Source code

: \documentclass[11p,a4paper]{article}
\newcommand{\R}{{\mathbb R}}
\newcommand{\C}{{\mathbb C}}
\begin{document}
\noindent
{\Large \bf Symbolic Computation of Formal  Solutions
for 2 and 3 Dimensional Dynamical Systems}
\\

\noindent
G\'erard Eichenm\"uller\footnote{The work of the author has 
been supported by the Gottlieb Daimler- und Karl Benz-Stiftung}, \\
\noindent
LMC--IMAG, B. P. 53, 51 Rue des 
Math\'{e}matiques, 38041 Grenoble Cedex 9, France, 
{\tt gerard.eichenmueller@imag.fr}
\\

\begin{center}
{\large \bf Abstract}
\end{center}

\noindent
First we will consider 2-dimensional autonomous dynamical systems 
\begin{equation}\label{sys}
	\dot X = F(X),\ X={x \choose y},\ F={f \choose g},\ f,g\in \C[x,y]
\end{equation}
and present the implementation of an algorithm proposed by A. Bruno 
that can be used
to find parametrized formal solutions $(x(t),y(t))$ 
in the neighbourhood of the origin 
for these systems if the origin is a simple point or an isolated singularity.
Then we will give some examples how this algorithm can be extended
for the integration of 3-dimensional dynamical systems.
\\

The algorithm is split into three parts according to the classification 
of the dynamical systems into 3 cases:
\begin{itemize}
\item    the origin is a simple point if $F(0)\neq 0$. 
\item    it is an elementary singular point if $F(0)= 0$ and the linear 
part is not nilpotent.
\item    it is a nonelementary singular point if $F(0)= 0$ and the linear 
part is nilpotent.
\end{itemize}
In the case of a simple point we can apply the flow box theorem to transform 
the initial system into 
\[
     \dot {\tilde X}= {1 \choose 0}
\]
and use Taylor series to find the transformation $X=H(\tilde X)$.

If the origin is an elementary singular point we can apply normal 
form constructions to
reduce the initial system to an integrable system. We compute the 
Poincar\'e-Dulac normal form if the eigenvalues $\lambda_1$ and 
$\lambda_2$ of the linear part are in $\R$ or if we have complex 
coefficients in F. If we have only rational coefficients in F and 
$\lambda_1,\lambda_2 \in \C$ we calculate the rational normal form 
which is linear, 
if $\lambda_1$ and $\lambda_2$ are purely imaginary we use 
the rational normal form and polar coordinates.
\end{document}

§ **DESCRIPTION OF THE TASK**
Wherever a line contains the string "have", copy that line from the data.

§ **SOLUTION FOR THIS EXERCISE**
$\lambda_2$ of the linear part are in $\R$ or if we have complex 
coefficients in F. If we have only rational coefficients in F and 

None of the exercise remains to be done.